RoboCup Rescue Robot League
| Year | Host | Rank |
| 2011 | Istanbul | 1st in Autonomy |
| 2010 | Singapore | 1st Autonomy 1st mobility |
| 2009 | Graz - Austria | 1st Autonomy 2nd Mobility Innovative Operator Interface |
| 2006 | Bremen - Germany | 2nd in Autonomy |
| 2005 | Osaka - Japan | 3rd Overall |

== Student competitions ==

ACM International Collegiate Programming Contest
| Year | Regional Finals | World Champions |
| 2021 | 1st, 2nd, 3rd | Oct 2021 |
| 2020 | 1st | No event |
| 2019 | 8th, 9th | Honorable mention |
| 2018 | 1st | 6th Silver Medal |
| 2017 | 1st, 2nd | 13th |
| 2016 | 1st, 2nd | 69th |
| 2015 | 1st | 51st |
| 2014 | 2nd | 19th |
| 2013 | 1st, 2nd | 60th |
| 2012 | 1st | 36th |
| 2011 | 1st | Honourable Mention |
| 2007 | - | 44th |
| 2005 | 1st | Honourable Mention |
| 2003 | 1st | 21st |
| 2002 | 1st | 11th |
| 2001 | 1st | 11th |

Other Contests
| Year | Contest | Australian Rank | World Rank |
| 2018 | Cyber Security Challenge Australia | 1st, 2nd | N/A |
| 2017 | Cyber Security Challenge Australia | 1st | N/A |
| 2015 | Cyber Security Challenge Australia | 1st, 2nd, 3rd, 4th | N/A |
| 2015 | DEF CON CTF Qualification | 1st | 3rd |
| 2014 | DEF CON CTF Qualification | 1st | 3rd |
| 2014 | Cyber Security Challenge Australia | 1st, 2nd, 3rd, 5th | N/A |
| 2013 | DEF CON | 1st | 10th |
| 2013 | SECUINSIDE | 1st | 4th |
| 2013 | Cyber Security Challenge Australia | 1st, 2nd, 3rd | N/A |
| 2013 | Imagine Cup | 1st | 3rd |
| 2013 | Codehire Cup | 2nd (Students) | N/A |
| 2013 | Appathon | 2nd | N/A |
| 2013 | CiSRA Extreme Imaging | 2nd | N/A |
| 2012 | Cyber Security Challenge Australia | 1st | N/A |

== Computing facilities ==
The School has computer laboratories for coursework teaching and student projects, including a number of specialist laboratories. The network supports well in excess of 1000 computers for teaching, research and administration.

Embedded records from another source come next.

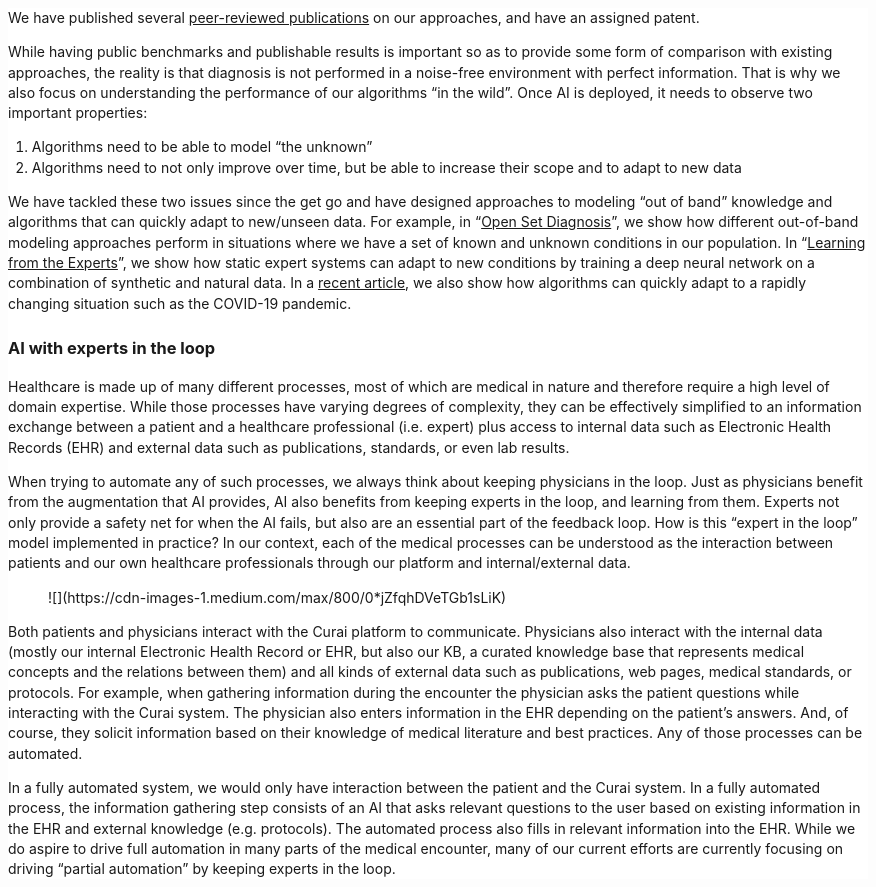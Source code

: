We have published several [peer-reviewed publications](https://medium.com/curai-tech/research-publications-at-curai-ee22a820b807) on our approaches, and have an assigned patent.

While having public benchmarks and publishable results is important so as to provide some form of comparison with existing approaches, the reality is that diagnosis is not performed in a noise-free environment with perfect information. That is why we also focus on understanding the performance of our algorithms “in the wild”. Once AI is deployed, it needs to observe two important properties:

1. Algorithms need to be able to model “the unknown”
2. Algorithms need to not only improve over time, but be able to increase their scope and to adapt to new data

We have tackled these two issues since the get go and have designed approaches to modeling “out of band” knowledge and algorithms that can quickly adapt to new/unseen data. For example, in “[Open Set Diagnosis](https://arxiv.org/abs/1910.02830)”, we show how different out-of-band modeling approaches perform in situations where we have a set of known and unknown conditions in our population. In “[Learning from the Experts](https://arxiv.org/abs/1804.08033)”, we show how static expert systems can adapt to new conditions by training a deep neural network on a combination of synthetic and natural data. In a [recent article](https://arxiv.org/abs/2008.03323), we also show how algorithms can quickly adapt to a rapidly changing situation such as the COVID-19 pandemic.

### AI with experts in the loop

Healthcare is made up of many different processes, most of which are medical in nature and therefore require a high level of domain expertise. While those processes have varying degrees of complexity, they can be effectively simplified to an information exchange between a patient and a healthcare professional (i.e. expert) plus access to internal data such as Electronic Health Records (EHR) and external data such as publications, standards, or even lab results.

When trying to automate any of such processes, we always think about keeping physicians in the loop. Just as physicians benefit from the augmentation that AI provides, AI also benefits from keeping experts in the loop, and learning from them. Experts not only provide a safety net for when the AI fails, but also are an essential part of the feedback loop. How is this “expert in the loop” model implemented in practice? In our context, each of the medical processes can be understood as the interaction between patients and our own healthcare professionals through our platform and internal/external data.

<figure>![](https://cdn-images-1.medium.com/max/800/0*jZfqhDVeTGb1sLiK)<figcaption></figcaption></figure>Both patients and physicians interact with the Curai platform to communicate. Physicians also interact with the internal data (mostly our internal Electronic Health Record or EHR, but also our KB, a curated knowledge base that represents medical concepts and the relations between them) and all kinds of external data such as publications, web pages, medical standards, or protocols. For example, when gathering information during the encounter the physician asks the patient questions while interacting with the Curai system. The physician also enters information in the EHR depending on the patient’s answers. And, of course, they solicit information based on their knowledge of medical literature and best practices. Any of those processes can be automated.

In a fully automated system, we would only have interaction between the patient and the Curai system. In a fully automated process, the information gathering step consists of an AI that asks relevant questions to the user based on existing information in the EHR and external knowledge (e.g. protocols). The automated process also fills in relevant information into the EHR. While we do aspire to drive full automation in many parts of the medical encounter, many of our current efforts are currently focusing on driving “partial automation” by keeping experts in the loop.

- 300+ Intel-based computers running Linux in 13 generic teaching laboratories; Microsoft Windows is available 'virtualized' in all Linux labs
- 20 AppleOS computers reserved in a specialized teaching laboratory
- 40 Linux computers in laboratories reserved for thesis students
- 1200+ computing sessions available in a 'virtualized' lab environment
- 150+ heterogeneous computers dedicated to post-grad research students
- 10+ discrete GPU servers for deep-learning research
- 40+ discrete CPU servers available in Linux clusters for research
- Virtual Reality lab
- laptop locker
- 1 multi-host vSphere production cluster with dedicated 60TB SAN
  - 100 virtualized servers for academic staff teaching and research requirements
- 1 multi-host vSphere research cluster with dedicated 20TB SAN
  - 30 virtualized servers for dedicated and ad-hoc research requirements
- 30+ heterogeneous computers for administration and systems support
- extensive backup infrastructure, utilizing incremental and full backup to tape

The School is committed to a regular cycle of upgrades and invests heavily to maintain a state-of-the-art IT environment.